5)         La conclusion en réclamation d'une somme d'argent

[72]        La conclusion en réclamation pour dommages est non particularisée. Elle se lit comme suit : « Condamner les défendeurs solidairement à payer au demandeur la somme de 99 999,00 $ ».

[73]        Le demandeur ne précise pas la nature des dommages pour lesquels il réclame un montant avoisinant les 100 000 $. Cette conclusion donne ouverture à une condamnation pour dommages compensatoires et, dans le cas où les conditions d'application seraient rencontrées, à une condamnation pour dommages et intérêts punitifs.

[74]        Évidemment, le total des dommages attribués ne pourrait dépasser 99 999 $ puisqu'autrement, les conclusions du jugement seraient ultra petita.

[75]        Le Tribunal a décidé que la condamnation aux dommages et intérêts compensatoires était inévitable. Il reste à décider si le demandeur a droit à des dommages et intérêts punitifs.

[76]        L'article 49 de la Charte des droits et libertés de la personne permet au Tribunal de condamner toute personne à des dommages et intérêts punitifs si elle atteint, de façon illicite et intentionnelle, au droit à la dignité et à la réputation d'une autre personne.

[77]        L'attribution des dommages et intérêts punitifs obéit donc à deux conditions :

«-   Il faut une atteinte à un droit reconnu par la Charte québécoise.

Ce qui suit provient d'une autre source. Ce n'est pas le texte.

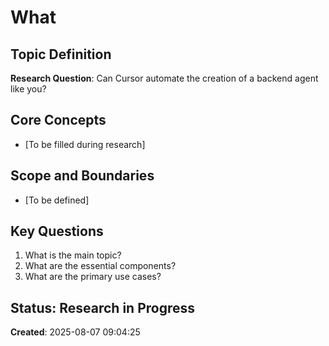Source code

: # What

## Topic Definition
**Research Question**: Can Cursor automate the creation of a backend agent like you?

## Core Concepts
- [To be filled during research]

## Scope and Boundaries
- [To be defined]

## Key Questions
1. What is the main topic?
2. What are the essential components?
3. What are the primary use cases?

## Status: Research in Progress

**Created**: 2025-08-07 09:04:25
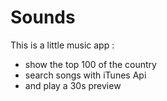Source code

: # Sounds

This is a little music app :
- show the top 100 of the country
- search songs with iTunes Api
- and play a 30s preview
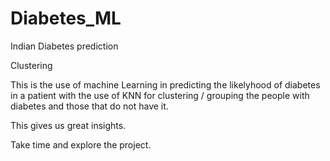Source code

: # Diabetes_ML
Indian Diabetes prediction 

Clustering

This is the use of machine Learning in predicting the likelyhood of diabetes in a patient with the use of KNN for clustering / grouping the people with diabetes and those that do not have it.

This gives us great insights.

Take time and explore the project.
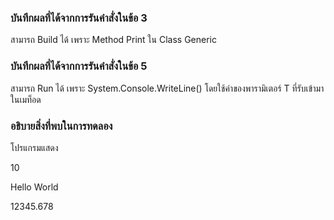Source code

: ### บันทึกผลที่ได้จากการรันคำสั่งในข้อ 3

สามารถ Build ได้ เพราะ Method Print ใน Class Generic

### บันทึกผลที่ได้จากการรันคำสั่งในข้อ 5

สามารถ Run ได้ เพราะ System.Console.WriteLine() โดยใช้ค่าของพารามิเตอร์ T ที่รับเข้ามาในเมท็อด

### อธิบายสิ่งที่พบในการทดลอง
โปรแกรมแสดง

10

Hello World

12345.678

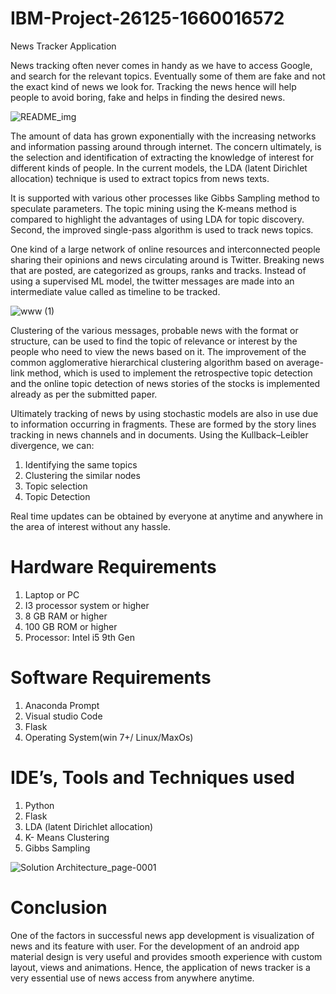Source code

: # IBM-Project-26125-1660016572
News Tracker Application

News tracking often never comes in handy as we have to access Google, and search for the relevant topics. Eventually some of them are fake and not the exact kind of news we look for. Tracking the news hence will help people to avoid boring, fake and helps in finding the desired news.


![README_img](https://user-images.githubusercontent.com/66555276/196865578-a3e182f9-b065-4d18-b6bf-bfc815a5130b.png)

The amount of data has grown exponentially with the increasing networks and information passing around through internet. The concern ultimately, is the selection and identification of extracting the knowledge of interest for different kinds of people. In the current models, the LDA (latent Dirichlet allocation) technique is used to extract topics from news texts. 

It is supported with various other processes like Gibbs Sampling method to speculate parameters. 
The topic mining using the K-means method is compared to highlight the advantages of using LDA for topic discovery. Second, the improved single-pass algorithm is used to track news topics.

One kind of a large network of online resources and interconnected people sharing their opinions and news circulating around is Twitter.  Breaking news that are posted, are categorized as groups, ranks and tracks. Instead of using a supervised ML model, the twitter messages are made into an intermediate value called as timeline to be tracked.


![www (1)](https://user-images.githubusercontent.com/66555276/196894011-f2298420-5a48-4c96-9e4c-0f8b560ea8be.jpg)


Clustering of the various messages, probable news with the format or structure, can be used to find the topic of relevance or interest by the people who need to view the news based on it. The improvement of the common agglomerative hierarchical clustering algorithm based on average-link method, which is used to implement the retrospective topic detection and the online topic detection of news stories of the stocks is implemented already as per the submitted paper. 

Ultimately tracking of news by using stochastic models are also in use due to information occurring in fragments. These are formed by the story lines tracking in news channels and in documents. Using the Kullback–Leibler divergence, we can:

1)	Identifying the same topics
2)	Clustering the similar nodes
3)	Topic selection
4)	Topic Detection

Real time updates can be obtained by everyone at anytime and anywhere in the area of interest without any hassle.

# Hardware Requirements
1.	Laptop or PC
2.	I3 processor system or higher
3.	8 GB RAM or higher
4.	100 GB ROM or higher
5.	Processor: Intel i5 9th Gen

# Software Requirements
1.	Anaconda Prompt
2.	Visual studio Code
3.	Flask
4.	Operating System(win 7+/ Linux/MaxOs)

# IDE’s, Tools and Techniques used
1.	Python
2.	Flask
3.	LDA (latent Dirichlet allocation) 
4.	K- Means Clustering
5. Gibbs Sampling 

![Solution Architecture_page-0001](https://user-images.githubusercontent.com/66555276/196893314-5cf3fcf2-4e17-497f-85eb-81cd0b2d01db.jpg)

# Conclusion

One of the factors in successful news app development is visualization of news and its feature with user. For the development of an android app material design is very useful and provides smooth experience with custom layout, views and animations. Hence, the application of news tracker is a very essential use of news access from anywhere anytime.

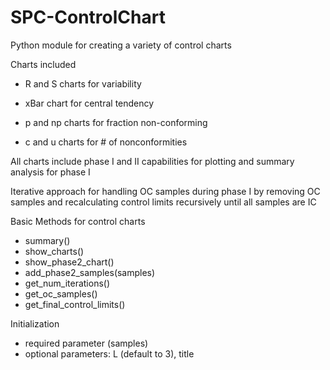 # SPC-ControlChart
Python module for creating a variety of control charts

Charts included

* R and S charts for variability

* xBar chart for central tendency

* p and np charts for fraction non-conforming

* c and u charts for # of nonconformities

All charts include phase I and II capabilities for plotting and summary analysis for phase I

Iterative approach for handling OC samples during phase I by removing OC samples and recalculating control limits recursively until all samples are IC

Basic Methods for control charts

* summary()
* show_charts()
* show_phase2_chart()
* add_phase2_samples(samples)
* get_num_iterations()
* get_oc_samples()
* get_final_control_limits()

Initialization
* required parameter (samples)
* optional parameters: L (default to 3), title
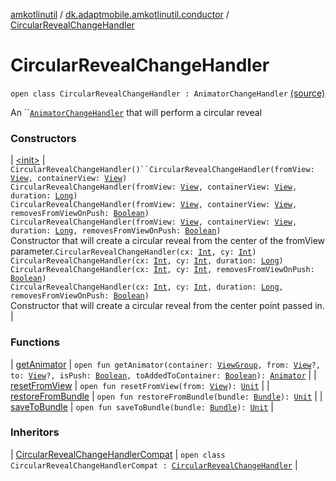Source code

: [amkotlinutil](../../index.md) / [dk.adaptmobile.amkotlinutil.conductor](../index.md) / [CircularRevealChangeHandler](./index.md)

# CircularRevealChangeHandler

`open class CircularRevealChangeHandler : AnimatorChangeHandler` [(source)](https://github.com/adaptmobile-organization/amkotlinutil/tree/master/amkotlinutil/src/main/java/dk/adaptmobile/amkotlinutil/conductor/CircularRevealChangeHandler.java#L18)

An ``[`AnimatorChangeHandler`](#) that will perform a circular reveal

### Constructors

| [&lt;init&gt;](-init-.md) | `CircularRevealChangeHandler()``CircularRevealChangeHandler(fromView: `[`View`](https://developer.android.com/reference/android/view/View.html)`, containerView: `[`View`](https://developer.android.com/reference/android/view/View.html)`)`<br>`CircularRevealChangeHandler(fromView: `[`View`](https://developer.android.com/reference/android/view/View.html)`, containerView: `[`View`](https://developer.android.com/reference/android/view/View.html)`, duration: `[`Long`](https://kotlinlang.org/api/latest/jvm/stdlib/kotlin/-long/index.html)`)`<br>`CircularRevealChangeHandler(fromView: `[`View`](https://developer.android.com/reference/android/view/View.html)`, containerView: `[`View`](https://developer.android.com/reference/android/view/View.html)`, removesFromViewOnPush: `[`Boolean`](https://kotlinlang.org/api/latest/jvm/stdlib/kotlin/-boolean/index.html)`)`<br>`CircularRevealChangeHandler(fromView: `[`View`](https://developer.android.com/reference/android/view/View.html)`, containerView: `[`View`](https://developer.android.com/reference/android/view/View.html)`, duration: `[`Long`](https://kotlinlang.org/api/latest/jvm/stdlib/kotlin/-long/index.html)`, removesFromViewOnPush: `[`Boolean`](https://kotlinlang.org/api/latest/jvm/stdlib/kotlin/-boolean/index.html)`)`<br>Constructor that will create a circular reveal from the center of the fromView parameter.`CircularRevealChangeHandler(cx: `[`Int`](https://kotlinlang.org/api/latest/jvm/stdlib/kotlin/-int/index.html)`, cy: `[`Int`](https://kotlinlang.org/api/latest/jvm/stdlib/kotlin/-int/index.html)`)`<br>`CircularRevealChangeHandler(cx: `[`Int`](https://kotlinlang.org/api/latest/jvm/stdlib/kotlin/-int/index.html)`, cy: `[`Int`](https://kotlinlang.org/api/latest/jvm/stdlib/kotlin/-int/index.html)`, duration: `[`Long`](https://kotlinlang.org/api/latest/jvm/stdlib/kotlin/-long/index.html)`)`<br>`CircularRevealChangeHandler(cx: `[`Int`](https://kotlinlang.org/api/latest/jvm/stdlib/kotlin/-int/index.html)`, cy: `[`Int`](https://kotlinlang.org/api/latest/jvm/stdlib/kotlin/-int/index.html)`, removesFromViewOnPush: `[`Boolean`](https://kotlinlang.org/api/latest/jvm/stdlib/kotlin/-boolean/index.html)`)`<br>`CircularRevealChangeHandler(cx: `[`Int`](https://kotlinlang.org/api/latest/jvm/stdlib/kotlin/-int/index.html)`, cy: `[`Int`](https://kotlinlang.org/api/latest/jvm/stdlib/kotlin/-int/index.html)`, duration: `[`Long`](https://kotlinlang.org/api/latest/jvm/stdlib/kotlin/-long/index.html)`, removesFromViewOnPush: `[`Boolean`](https://kotlinlang.org/api/latest/jvm/stdlib/kotlin/-boolean/index.html)`)`<br>Constructor that will create a circular reveal from the center point passed in. |

### Functions

| [getAnimator](get-animator.md) | `open fun getAnimator(container: `[`ViewGroup`](https://developer.android.com/reference/android/view/ViewGroup.html)`, from: `[`View`](https://developer.android.com/reference/android/view/View.html)`?, to: `[`View`](https://developer.android.com/reference/android/view/View.html)`?, isPush: `[`Boolean`](https://kotlinlang.org/api/latest/jvm/stdlib/kotlin/-boolean/index.html)`, toAddedToContainer: `[`Boolean`](https://kotlinlang.org/api/latest/jvm/stdlib/kotlin/-boolean/index.html)`): `[`Animator`](https://developer.android.com/reference/android/animation/Animator.html) |
| [resetFromView](reset-from-view.md) | `open fun resetFromView(from: `[`View`](https://developer.android.com/reference/android/view/View.html)`): `[`Unit`](https://kotlinlang.org/api/latest/jvm/stdlib/kotlin/-unit/index.html) |
| [restoreFromBundle](restore-from-bundle.md) | `open fun restoreFromBundle(bundle: `[`Bundle`](https://developer.android.com/reference/android/os/Bundle.html)`): `[`Unit`](https://kotlinlang.org/api/latest/jvm/stdlib/kotlin/-unit/index.html) |
| [saveToBundle](save-to-bundle.md) | `open fun saveToBundle(bundle: `[`Bundle`](https://developer.android.com/reference/android/os/Bundle.html)`): `[`Unit`](https://kotlinlang.org/api/latest/jvm/stdlib/kotlin/-unit/index.html) |

### Inheritors

| [CircularRevealChangeHandlerCompat](../-circular-reveal-change-handler-compat/index.md) | `open class CircularRevealChangeHandlerCompat : `[`CircularRevealChangeHandler`](./index.md) |

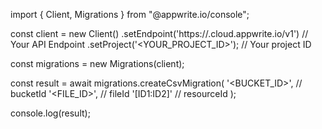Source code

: import { Client, Migrations } from "@appwrite.io/console";

const client = new Client()
    .setEndpoint('https://<REGION>.cloud.appwrite.io/v1') // Your API Endpoint
    .setProject('<YOUR_PROJECT_ID>'); // Your project ID

const migrations = new Migrations(client);

const result = await migrations.createCsvMigration(
    '<BUCKET_ID>', // bucketId
    '<FILE_ID>', // fileId
    '[ID1:ID2]' // resourceId
);

console.log(result);
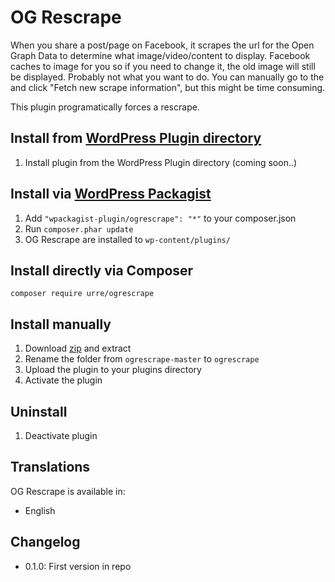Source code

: # OG Rescrape

When you share a post/page on Facebook, it scrapes the url for the Open Graph Data to determine what image/video/content to display. Facebook caches to image for you so if you need to change it, the old image will still be displayed. Probably not what you want to do. You can manually go to the [](https://developers.facebook.com/tools/debug/) and click "Fetch new scrape information", but this might be time consuming.

This plugin programatically forces a rescrape.

## Install from [WordPress Plugin directory](https://wordpress.org/plugins/ogrescrape/)
1. Install plugin from the WordPress Plugin directory (coming soon..)

## Install via [WordPress Packagist](http://wpackagist.org/)
1. Add ``"wpackagist-plugin/ogrescrape": "*"`` to your composer.json
3. Run ``composer.phar update``
4. OG Rescrape are installed to ``wp-content/plugins/``

## Install directly via Composer
	
	composer require urre/ogrescrape

## Install manually
1. Download [zip](https://github.com/urre/ogrescrape/archive/master.zip) and extract
2. Rename the folder from `ogrescrape-master` to `ogrescrape`
3. Upload the plugin to your plugins directory
4. Activate the plugin

## Uninstall
1. Deactivate plugin

## Translations
OG Rescrape is available in:

+ English

## Changelog
+ 0.1.0: First version in repo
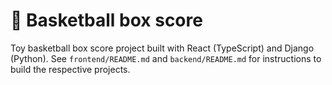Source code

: # 🏀 Basketball box score #
Toy basketball box score project built with React (TypeScript) and Django (Python). See `frontend/README.md` and `backend/README.md` for instructions to build the respective projects.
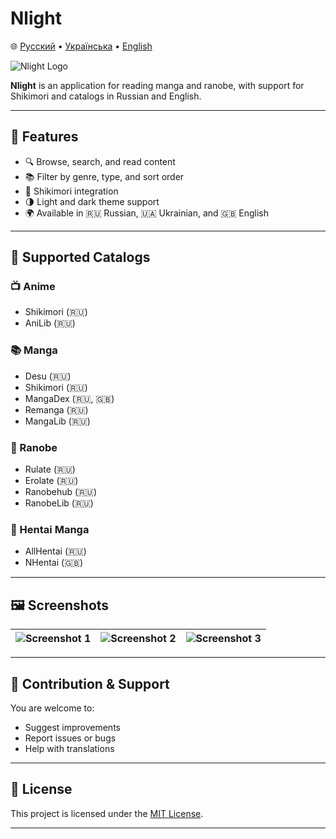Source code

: # Nlight

🌐 [Русский](.github/readme/README_ru.md) • [Українська](.github/readme/README_uk.md) • [English](.github/readme/README_en.md)

![Nlight Logo](https://github.com/brandonzorn/Nlight/assets/68778953/2e2d3ed8-eef6-4b44-a824-7d38c7a78ea9)

**Nlight** is an application for reading manga and ranobe, with support for Shikimori and catalogs in Russian and English.

---

## 🚀 Features

* 🔍 Browse, search, and read content
* 📚 Filter by genre, type, and sort order
* 🧩 Shikimori integration
* 🌗 Light and dark theme support
* 🌍 Available in 🇷🇺 Russian, 🇺🇦 Ukrainian, and 🇬🇧 English

---

## 📖 Supported Catalogs

### 📺 Anime

* Shikimori (🇷🇺)
* AniLib (🇷🇺)

### 📚 Manga

* Desu (🇷🇺)
* Shikimori (🇷🇺)
* MangaDex (🇷🇺, 🇬🇧)
* Remanga (🇷🇺)
* MangaLib (🇷🇺)

### 📘 Ranobe

* Rulate (🇷🇺)
* Erolate (🇷🇺)
* Ranobehub (🇷🇺)
* RanobeLib (🇷🇺)

### 🔞 Hentai Manga

* AllHentai (🇷🇺)
* NHentai (🇬🇧)

---

## 🖼️ Screenshots

| ![Screenshot 1](https://github.com/brandonzorn/Nlight/assets/68778953/f714165d-5df6-4b38-89a6-02d940172469) | ![Screenshot 2](https://github.com/brandonzorn/Nlight/assets/68778953/1da43e9a-52af-402d-8f30-189f31a31ba2) | ![Screenshot 3](https://github.com/brandonzorn/Nlight/assets/68778953/168f00a3-4174-41ba-8773-4548ef7ced9b) |
| :---------------------------------------------------------------------------------------------------------: | :---------------------------------------------------------------------------------------------------------: | :---------------------------------------------------------------------------------------------------------: |

---

## 🧩 Contribution & Support

You are welcome to:

* Suggest improvements
* Report issues or bugs
* Help with translations

---

## 📄 License

This project is licensed under the [MIT License](LICENSE).

---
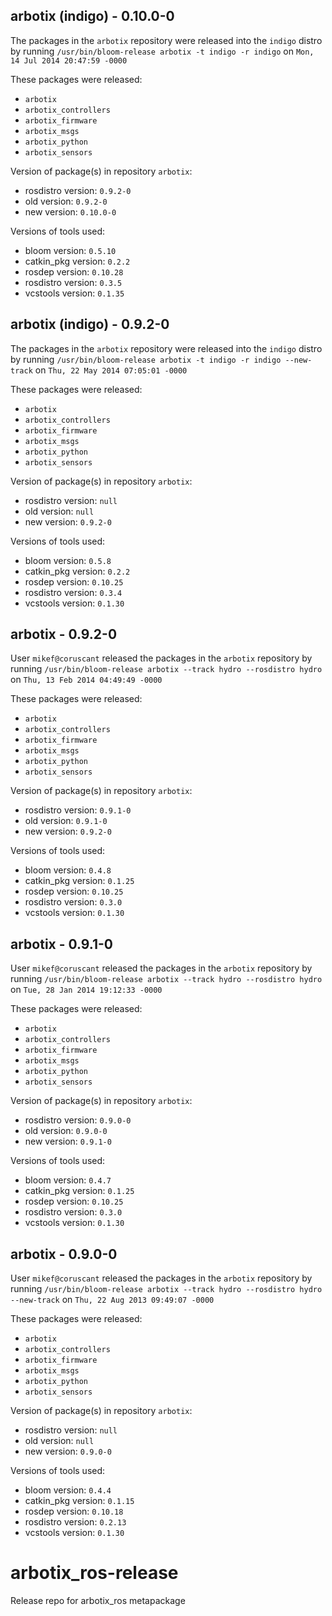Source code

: ## arbotix (indigo) - 0.10.0-0

The packages in the `arbotix` repository were released into the `indigo` distro by running `/usr/bin/bloom-release arbotix -t indigo -r indigo` on `Mon, 14 Jul 2014 20:47:59 -0000`

These packages were released:
- `arbotix`
- `arbotix_controllers`
- `arbotix_firmware`
- `arbotix_msgs`
- `arbotix_python`
- `arbotix_sensors`

Version of package(s) in repository `arbotix`:
- rosdistro version: `0.9.2-0`
- old version: `0.9.2-0`
- new version: `0.10.0-0`

Versions of tools used:
- bloom version: `0.5.10`
- catkin_pkg version: `0.2.2`
- rosdep version: `0.10.28`
- rosdistro version: `0.3.5`
- vcstools version: `0.1.35`


## arbotix (indigo) - 0.9.2-0

The packages in the `arbotix` repository were released into the `indigo` distro by running `/usr/bin/bloom-release arbotix -t indigo -r indigo --new-track` on `Thu, 22 May 2014 07:05:01 -0000`

These packages were released:
- `arbotix`
- `arbotix_controllers`
- `arbotix_firmware`
- `arbotix_msgs`
- `arbotix_python`
- `arbotix_sensors`

Version of package(s) in repository `arbotix`:
- rosdistro version: `null`
- old version: `null`
- new version: `0.9.2-0`

Versions of tools used:
- bloom version: `0.5.8`
- catkin_pkg version: `0.2.2`
- rosdep version: `0.10.25`
- rosdistro version: `0.3.4`
- vcstools version: `0.1.30`


## arbotix - 0.9.2-0

User `mikef@coruscant` released the packages in the `arbotix` repository by running `/usr/bin/bloom-release arbotix --track hydro --rosdistro hydro` on `Thu, 13 Feb 2014 04:49:49 -0000`

These packages were released:
- `arbotix`
- `arbotix_controllers`
- `arbotix_firmware`
- `arbotix_msgs`
- `arbotix_python`
- `arbotix_sensors`

Version of package(s) in repository `arbotix`:
- rosdistro version: `0.9.1-0`
- old version: `0.9.1-0`
- new version: `0.9.2-0`

Versions of tools used:
- bloom version: `0.4.8`
- catkin_pkg version: `0.1.25`
- rosdep version: `0.10.25`
- rosdistro version: `0.3.0`
- vcstools version: `0.1.30`


## arbotix - 0.9.1-0

User `mikef@coruscant` released the packages in the `arbotix` repository by running `/usr/bin/bloom-release arbotix --track hydro --rosdistro hydro` on `Tue, 28 Jan 2014 19:12:33 -0000`

These packages were released:
- `arbotix`
- `arbotix_controllers`
- `arbotix_firmware`
- `arbotix_msgs`
- `arbotix_python`
- `arbotix_sensors`

Version of package(s) in repository `arbotix`:
- rosdistro version: `0.9.0-0`
- old version: `0.9.0-0`
- new version: `0.9.1-0`

Versions of tools used:
- bloom version: `0.4.7`
- catkin_pkg version: `0.1.25`
- rosdep version: `0.10.25`
- rosdistro version: `0.3.0`
- vcstools version: `0.1.30`


## arbotix - 0.9.0-0

User `mikef@coruscant` released the packages in the `arbotix` repository by running `/usr/bin/bloom-release arbotix --track hydro --rosdistro hydro --new-track` on `Thu, 22 Aug 2013 09:49:07 -0000`

These packages were released:
- `arbotix`
- `arbotix_controllers`
- `arbotix_firmware`
- `arbotix_msgs`
- `arbotix_python`
- `arbotix_sensors`

Version of package(s) in repository `arbotix`:
- rosdistro version: `null`
- old version: `null`
- new version: `0.9.0-0`

Versions of tools used:
- bloom version: `0.4.4`
- catkin_pkg version: `0.1.15`
- rosdep version: `0.10.18`
- rosdistro version: `0.2.13`
- vcstools version: `0.1.30`


arbotix_ros-release
===================

Release repo for arbotix_ros metapackage
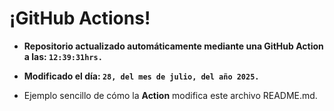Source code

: # ¡GitHub Actions!
* **Repositorio actualizado automáticamente mediante una GitHub Action a las: `12:39:31hrs.`**
* **Modificado el día: `28, del mes de julio, del año 2025.`**

* Ejemplo sencillo de cómo la **Action** modifica este archivo README.md.
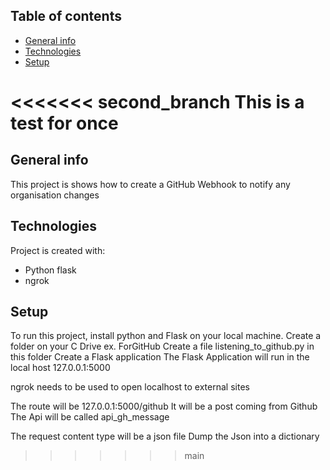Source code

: ## Table of contents
* [General info](#general-info)
* [Technologies](#technologies)
* [Setup](#setup)

<<<<<<< second_branch
This is a test for once
=======
## General info
This project is shows how to create a GitHub Webhook to notify any organisation changes
	
## Technologies
Project is created with:
* Python flask
* ngrok

	
## Setup
To run this project, install python and Flask on your local machine. 
Create a folder on your C Drive ex. ForGitHub
Create a file listening_to_github.py in this folder
Create a Flask application
The Flask Application will run in the local host
127.0.0.1:5000

ngrok needs to be used to open localhost to external sites

The route will be 127.0.0.1:5000/github
It will be a post coming from Github
The Api will be called api_gh_message

The request content type will be a json file
Dump the Json into a dictionary
>>>>>>> main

-       Cette atteinte doit être illicite et intentionnelle. »[41]

[78]        La Cour suprême a reconnu en 2010 le caractère autonome des dommages exemplaires. Ils nécessitent néanmoins la preuve d'une faute d'un dommage et d'un lien de causalité[42].

[79]        La Cour suprême a interprété l'article 49 de la Charte dans le sens où l'auteur de l'atteinte intentionnelle « a un état d'esprit qui dénote un désir, une volonté de causer les conséquences de sa conduite fautive ou encore s'il agit en toute connaissance des conséquences immédiates et naturelles ou au moins extrêmement probables que cette conduite engendrera. …»[43].

[80]        Dans Construction Val d'Or[44], la Cour d'appel précise :

« Le caractère intentionnel de la mauvaise conduite est donc essentiel et doit ressortir de la preuve. Le fait d'avoir agi d'une manière insouciante, excessive et déraisonnable n'est pas suffisant pour justifier une condamnation à des dommages punitifs. Cette analyse comporte deux volets. Le premier, subjectif, consiste à déterminer si l'auteur de la violation souhaitait la conséquence de son acte et le second, objectif, vise à évaluer si une personne raisonnable, dans la même situation que l'auteur, aurait pu prévoir les conséquences subies par la victime. »

[81]        Le Tribunal doit maintenant trancher le litige à la lumière des faits pertinents et du droit applicable.

 

V.         ANALYSE ET DÉCISION

[82]        Le défendeur Collins et la défenderesse Gauthier haïssent profondément le demandeur pour les dommages que ce dernier leur aurait causés entre 2004 et 2008. Ils ne se sont d'ailleurs pas gênés de le réitérer à l'audience à quelques reprises. Non représentés par avocat, il a été difficile pour le Tribunal de les convaincre de la non-pertinence de la preuve d'événements survenus avant le règlement hors cour de la poursuite contre GLC en 2006 par le défendeur Collins. Les défendeurs ont, à plusieurs reprises, insisté sur la pertinence de cette preuve dans le cadre de l'action en diffamation intentée par le demandeur. Le Tribunal réitère la non-pertinence d'un grand pan de la preuve des défendeurs, soit celle du conflit ayant existé entre les parties, et ce, avant la découverte de certains textes sur le Web en janvier 2010 par le demandeur.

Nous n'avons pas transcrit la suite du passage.